“Success is a journey, not a destination. The doing is often more important than the outcome.”
For many children around the world, getting to class is extremely difficult. Some schools require a three-mile walk each way. For disabled or malnourished kids, the challenges are overwhelming but violent environments or hazardous obstacles add to the ordeal even for healthy children.
My dad often spoke of walking to his high school, located on a high hill that seemed a long way from his neighborhood. As a child, I thought it was a super-human effort. Recently, I Googled the distance and was amazed to learn the school was only about two miles from his home. It was not a long, perilous journey comparable to those of children in some remote areas of Asia and Africa but it was an effort I admired.
Still, it had never occurred to me to walk to my own high school, a distance of one and three-quarter miles. I rode the city bus, along with the majority of my classmates. It wasn’t that I disliked walking; for the previous eight years I’d made a daily, quarter-mile, uphill, morning trek to elementary school, walked home for lunch, hiked back for the afternoon session and then home again at the end of the day. Everyone in the neighborhood did it so it was no big deal. In fact, it was kind of fun.
In college, I couldn’t exactly walk from home to school because there was a large body of water to cross. An extended walk on one of the land portions of the trip before classes would have required waking before dawn. My only walking was to the city bus from home then from the bus to the ferry, the ferry to the subway and the subway station to school. I did get in about a half-mile walk after classes however, on the way to my after-school job. I loved that walk of about twelve or thirteen city blocks. I still love walking in cities, enjoying the pulse of activity, the people watching, the window-shopping and the multi-culture absorption.
Graduate school was an hour-plus drive from home by car that gave me time to mentally transition from mom to student. I left for evening classes when my husband came home from work and took over the feeding, bathing, story reading and tucking in of our two young children.
When my children were ages three and four, I alternated with other mothers driving our kids and their friends to preschool. When they started kindergarten, the school bus picked them up at the end of our drive and my responsibilities were getting them out there on time and keeping the dog from running after the bus.

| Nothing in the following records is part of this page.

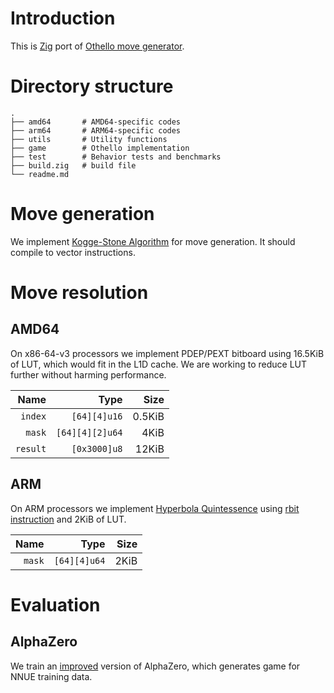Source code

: # Introduction
This is [Zig](ziglang.org) port of [Othello move generator](https://gitlab.com/rust-othello/8x8-othello).

# Directory structure

    .
    ├── amd64       # AMD64-specific codes
    ├── arm64       # ARM64-specific codes
    ├── utils       # Utility functions
    ├── game        # Othello implementation
    ├── test        # Behavior tests and benchmarks
    ├── build.zig   # build file
    └── readme.md

# Move generation
We implement [Kogge-Stone Algorithm](https://www.chessprogramming.org/Kogge-Stone_Algorithm) for move generation. It should compile to vector instructions. 

# Move resolution
## AMD64
On x86-64-v3 processors we implement PDEP/PEXT bitboard using 16.5KiB of LUT, which would fit in the L1D cache. We are working to reduce LUT further without harming performance. 

Name | Type | Size
----:|----:|----:
`index`|`[64][4]u16`|0.5KiB
`mask`|`[64][4][2]u64`|4KiB
`result`|`[0x3000]u8`|12KiB

## ARM
On ARM processors we implement [Hyperbola Quintessence](https://www.chessprogramming.org/Hyperbola_Quintessence) using [rbit instruction](https://developer.arm.com/documentation/ddi0596/2021-06/Base-Instructions/RBIT--Reverse-Bits-) and 2KiB of LUT.

Name | Type | Size
----:|----:|----:
`mask`|`[64][4]u64`|2KiB

# Evaluation

## AlphaZero
We train an [improved](https://arxiv.org/abs/2007.12509) version of AlphaZero, which generates game for NNUE training data. 
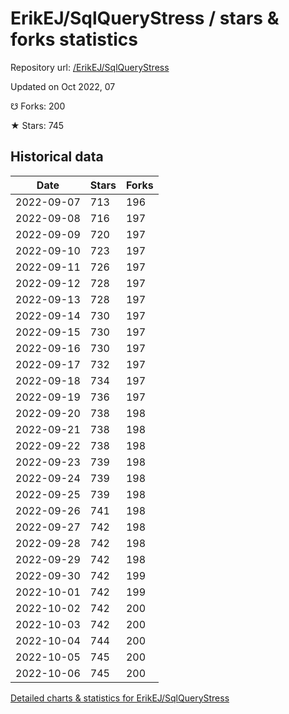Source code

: # ErikEJ/SqlQueryStress / stars & forks statistics

Repository url: [/ErikEJ/SqlQueryStress](https://github.com/ErikEJ/SqlQueryStress)

Updated on Oct 2022, 07

☋ Forks: 200

★ Stars: 745

## Historical data
| Date | Stars | Forks |
|------|-------|-------|
| 2022-09-07 | 713 | 196 | 
| 2022-09-08 | 716 | 197 | 
| 2022-09-09 | 720 | 197 | 
| 2022-09-10 | 723 | 197 | 
| 2022-09-11 | 726 | 197 | 
| 2022-09-12 | 728 | 197 | 
| 2022-09-13 | 728 | 197 | 
| 2022-09-14 | 730 | 197 | 
| 2022-09-15 | 730 | 197 | 
| 2022-09-16 | 730 | 197 | 
| 2022-09-17 | 732 | 197 | 
| 2022-09-18 | 734 | 197 | 
| 2022-09-19 | 736 | 197 | 
| 2022-09-20 | 738 | 198 | 
| 2022-09-21 | 738 | 198 | 
| 2022-09-22 | 738 | 198 | 
| 2022-09-23 | 739 | 198 | 
| 2022-09-24 | 739 | 198 | 
| 2022-09-25 | 739 | 198 | 
| 2022-09-26 | 741 | 198 | 
| 2022-09-27 | 742 | 198 | 
| 2022-09-28 | 742 | 198 | 
| 2022-09-29 | 742 | 198 | 
| 2022-09-30 | 742 | 199 | 
| 2022-10-01 | 742 | 199 | 
| 2022-10-02 | 742 | 200 | 
| 2022-10-03 | 742 | 200 | 
| 2022-10-04 | 744 | 200 | 
| 2022-10-05 | 745 | 200 | 
| 2022-10-06 | 745 | 200 | 


[Detailed charts & statistics for ErikEJ/SqlQueryStress](https://reviewgithub.com/rep/ErikEJ/SqlQueryStress)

Their early elementary years were spent in Italy and that meant a new school commute for the kids. My husband drove them down our hill to the main road each morning and waited until they were picked up and transported to school by a warm-hearted, mini-bus driver named Ciro. After school, they were dropped off at the bottom of the hill. At first, they walked up the steep incline but a chained, snarling guard dog owned by a neighbor farmer frightened them. I didn’t like walking past the dog either so I drove down every afternoon, picked them up and brought them to our house above the farm.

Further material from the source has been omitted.